◆ Records from a collection ◆
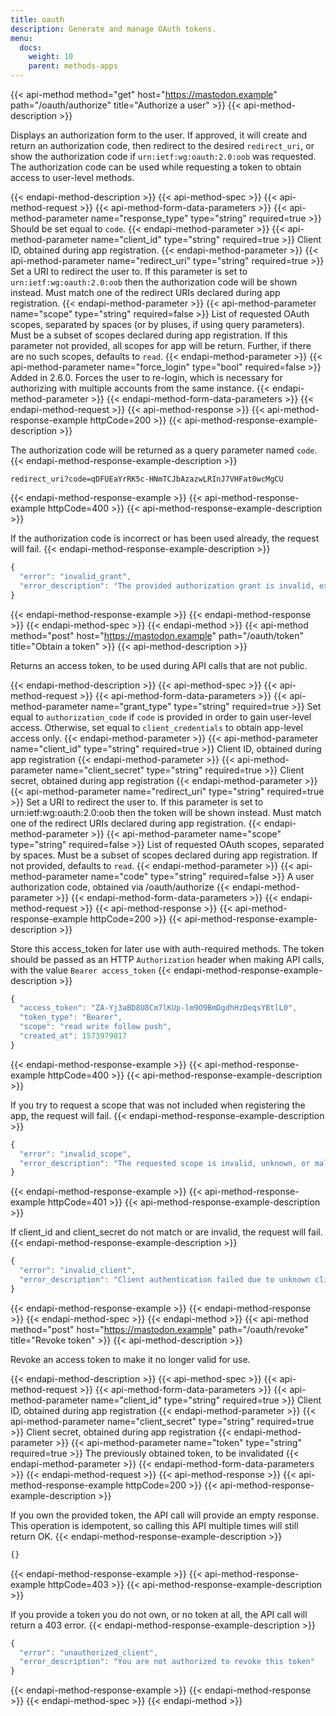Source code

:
 ```yaml
---
title: oauth
description: Generate and manage OAuth tokens.
menu:
  docs:
    weight: 10
    parent: methods-apps
---
```


{{< api-method method="get" host="https://mastodon.example" path="/oauth/authorize" title="Authorize a user" >}}
{{< api-method-description >}}

Displays an authorization form to the user. If approved, it will create and return an authorization code, then redirect to the desired `redirect_uri`, or show the authorization code if `urn:ietf:wg:oauth:2.0:oob` was requested. The authorization code can be used while requesting a token to obtain access to user-level methods.

{{< endapi-method-description >}}
{{< api-method-spec >}}
{{< api-method-request >}}
{{< api-method-form-data-parameters >}}
{{< api-method-parameter name="response_type" type="string" required=true >}}
Should be set equal to `code`.
{{< endapi-method-parameter >}}
{{< api-method-parameter name="client_id" type="string" required=true >}}
Client ID, obtained during app registration.
{{< endapi-method-parameter >}}
{{< api-method-parameter name="redirect_uri" type="string" required=true >}}
Set a URI to redirect the user to. If this parameter is set to `urn:ietf:wg:oauth:2.0:oob` then the authorization code will be shown instead. Must match one of the redirect URIs declared during app registration.
{{< endapi-method-parameter >}}
{{< api-method-parameter name="scope" type="string" required=false >}}
List of requested OAuth scopes, separated by spaces \(or by pluses, if using query parameters\). Must be a subset of scopes declared during app registration. If this parameter not provided, all scopes for app will be return. Further, if there are no such scopes, defaults to `read`.
{{< endapi-method-parameter >}}
{{< api-method-parameter name="force_login" type="bool" required=false >}}
Added in 2.6.0. Forces the user to re-login, which is necessary for authorizing with multiple accounts from the same instance.
{{< endapi-method-parameter >}}
{{< endapi-method-form-data-parameters >}}
{{< endapi-method-request >}}
{{< api-method-response >}}
{{< api-method-response-example httpCode=200 >}}
{{< api-method-response-example-description >}}

The authorization code will be returned as a query parameter named `code`.
{{< endapi-method-response-example-description >}}


```http
redirect_uri?code=qDFUEaYrRK5c-HNmTCJbAzazwLRInJ7VHFat0wcMgCU
```
{{< endapi-method-response-example >}}
{{< api-method-response-example httpCode=400 >}}
{{< api-method-response-example-description >}}

If the authorization code is incorrect or has been used already, the request will fail.
{{< endapi-method-response-example-description >}}


```javascript
{
  "error": "invalid_grant",
  "error_description": "The provided authorization grant is invalid, expired, revoked, does not match the redirection URI used in the authorization request, or was issued to another client."
}
```
{{< endapi-method-response-example >}}
{{< endapi-method-response >}}
{{< endapi-method-spec >}}
{{< endapi-method >}}
{{< api-method method="post" host="https://mastodon.example" path="/oauth/token" title="Obtain a token" >}}
{{< api-method-description >}}

Returns an access token, to be used during API calls that are not public.

{{< endapi-method-description >}}
{{< api-method-spec >}}
{{< api-method-request >}}
{{< api-method-form-data-parameters >}}
{{< api-method-parameter name="grant_type" type="string" required=true >}}
Set equal to `authorization_code` if `code` is provided in order to gain user-level access. Otherwise, set equal to `client_credentials` to obtain app-level access only.
{{< endapi-method-parameter >}}
{{< api-method-parameter name="client_id" type="string" required=true >}}
Client ID, obtained during app registration
{{< endapi-method-parameter >}}
{{< api-method-parameter name="client_secret" type="string" required=true >}}
Client secret, obtained during app registration
{{< endapi-method-parameter >}}
{{< api-method-parameter name="redirect_uri" type="string" required=true >}}
Set a URI to redirect the user to. If this parameter is set to urn:ietf:wg:oauth:2.0:oob then the token will be shown instead. Must match one of the redirect URIs declared during app registration.
{{< endapi-method-parameter >}}
{{< api-method-parameter name="scope" type="string" required=false >}}
List of requested OAuth scopes, separated by spaces. Must be a subset of scopes declared during app registration. If not provided, defaults to `read`.
{{< endapi-method-parameter >}}
{{< api-method-parameter name="code" type="string" required=false >}}
A user authorization code, obtained via /oauth/authorize
{{< endapi-method-parameter >}}
{{< endapi-method-form-data-parameters >}}
{{< endapi-method-request >}}
{{< api-method-response >}}
{{< api-method-response-example httpCode=200 >}}
{{< api-method-response-example-description >}}

Store this access_token for later use with auth-required methods. The token should be passed as an HTTP `Authorization` header when making API calls, with the value `Bearer access_token`
{{< endapi-method-response-example-description >}}


```javascript
{
  "access_token": "ZA-Yj3aBD8U8Cm7lKUp-lm9O9BmDgdhHzDeqsY8tlL0",
  "token_type": "Bearer",
  "scope": "read write follow push",
  "created_at": 1573979017
}
```
{{< endapi-method-response-example >}}
{{< api-method-response-example httpCode=400 >}}
{{< api-method-response-example-description >}}

If you try to request a scope that was not included when registering the app, the request will fail.
{{< endapi-method-response-example-description >}}


```javascript
{
  "error": "invalid_scope",
  "error_description": "The requested scope is invalid, unknown, or malformed."
}
```
{{< endapi-method-response-example >}}
{{< api-method-response-example httpCode=401 >}}
{{< api-method-response-example-description >}}

If client_id and client_secret do not match or are invalid, the request will fail.
{{< endapi-method-response-example-description >}}


```javascript
{
  "error": "invalid_client",
  "error_description": "Client authentication failed due to unknown client, no client authentication included, or unsupported authentication method."
}
```
{{< endapi-method-response-example >}}
{{< endapi-method-response >}}
{{< endapi-method-spec >}}
{{< endapi-method >}}
{{< api-method method="post" host="https://mastodon.example" path="/oauth/revoke" title="Revoke token" >}}
{{< api-method-description >}}

Revoke an access token to make it no longer valid for use.

{{< endapi-method-description >}}
{{< api-method-spec >}}
{{< api-method-request >}}
{{< api-method-form-data-parameters >}}
{{< api-method-parameter name="client_id" type="string" required=true >}}
Client ID, obtained during app registration
{{< endapi-method-parameter >}}
{{< api-method-parameter name="client_secret" type="string" required=true >}}
Client secret, obtained during app registration
{{< endapi-method-parameter >}}
{{< api-method-parameter name="token" type="string" required=true >}}
The previously obtained token, to be invalidated
{{< endapi-method-parameter >}}
{{< endapi-method-form-data-parameters >}}
{{< endapi-method-request >}}
{{< api-method-response >}}
{{< api-method-response-example httpCode=200 >}}
{{< api-method-response-example-description >}}

If you own the provided token, the API call will provide an empty response. This operation is idempotent, so calling this API multiple times will still return OK.
{{< endapi-method-response-example-description >}}


```javascript
{}
```
{{< endapi-method-response-example >}}
{{< api-method-response-example httpCode=403 >}}
{{< api-method-response-example-description >}}

If you provide a token you do not own, or no token at all, the API call will return a 403 error.
{{< endapi-method-response-example-description >}}


```javascript
{
  "error": "unauthorized_client",
  "error_description": "You are not authorized to revoke this token"
}
```
{{< endapi-method-response-example >}}
{{< endapi-method-response >}}
{{< endapi-method-spec >}}
{{< endapi-method >}}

◆ Exercise aim ◆
Take every line from the records that holds "defaults" and copy it down.

◆ Result of this task ◆
List of requested OAuth scopes, separated by spaces \(or by pluses, if using query parameters\). Must be a subset of scopes declared during app registration. If this parameter not provided, all scopes for app will be return. Further, if there are no such scopes, defaults to `read`.
List of requested OAuth scopes, separated by spaces. Must be a subset of scopes declared during app registration. If not provided, defaults to `read`.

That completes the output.